Non-small cell lung cancer accounts for about 85% of all lung cancer cases in the United States and remains the leading cause of cancer-related deaths. The disease's grip tightens when it carries mutations in a gene called KRAS, found in roughly 25% of NSCLC cases. These mutations drive uncontrolled cell proliferation that fuels aggressive tumor growth. In 2024, the FDA approved adagrasib, a targeted drug that attacks KRAS-mutant NSCLC. Yet as with many breakthroughs in cancer treatment, patients inevitably develop resistance over time, leaving them with few meaningful options.
O'Donnell's lab had previously identified PCDH7, a protein on the surface of cancer cells, as a driver of NSCLC—especially in tumors with KRAS mutations. Building on that insight, the team collaborated with researchers at the University of Texas Health Science Center at Houston, Zhiqiang An, Ph.D., and Ningyan Zhang, Ph.D., to develop antibodies targeting PCDH7. From hundreds of candidates, they zeroed in on mAb7, an antibody that bound strongly to the protein, disrupted the cancer cells' internal signaling, and ultimately triggered cell death.
When researchers treated mice with KRAS-mutant NSCLC tumors with mAb7, the tumors shrank significantly. The results improved further when mAb7 was paired with trametinib, a drug that targets enzymes in the cancer-promoting RAS pathway. Most strikingly, this combination resensitized KRAS-mutant tumors to adagrasib, reducing tumor size substantially more than either drug alone achieved. The team also observed that PCDH7 was upregulated in tumors that had developed resistance to adagrasib—and critically, mAb7 effectively reduced the growth of those drug-resistant tumors.
To test whether the strategy might translate to humans, the researchers administered mAb7 in mice engineered to possess human immune systems. The results were encouraging: the antibodies recruited immune cells to attack the tumor cells, effectively eliminating them. "Overcoming resistance to molecularly targeted therapies is a critical unmet need for lung cancer patients," said O'Donnell. "We are excited that these antibodies may open another therapeutic avenue for lung cancer, especially for patients whose cancers have become resistant to KRAS inhibitors."

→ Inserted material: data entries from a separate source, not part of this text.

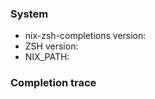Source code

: <!--
Thank you for reporting an issue :)

To quickly figure out any problem there's some information that's often useful.
Namely your system, and a trace of what the completion script is doing when it fails.

If the issue is a feature request or in any other way doesn't
require this information you can just ignore it,
deleting the `System` and `Completion trace` headers

Lines wrapped with \<!-- ... --\> will be ignored, so you don't have to delete them.
-->

### System

- nix-zsh-completions version: <!-- version or git commit -->
- ZSH version: <!-- print $ZSH_VERSION -->
- NIX_PATH: <!-- print $NIX_PATH -->
<!-- 
also run `nix-shell -p nix-info --run "nix-info -m"` and paste the result here
-->

### Completion trace

<!--
If Completion doesn't work:

Use the `Ctr-x ?` keybinding instead of tab (at the place tab fails).
This will give you a file in `/tmp` with a full trace.
Post the file to a gist service and include the link here.
-->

Nicole Novaresi, Ph.D., the study's first author and a postdoctoral researcher in O'Donnell's lab, emphasizes that mAb7 and related antibodies require substantial testing before reaching patients. But the path forward looks promising. These antibodies could eventually be used alone or in combination with adagrasib or other emerging therapies. Scientists are also exploring ways to enhance the antibodies—attaching chemotherapy drugs to them or engineering them to engage immune cells more powerfully. Beyond lung cancer, mAb7 may hold potential for treating pancreatic cancer, melanoma, and prostate cancer, all of which express PCDH7 on their surfaces.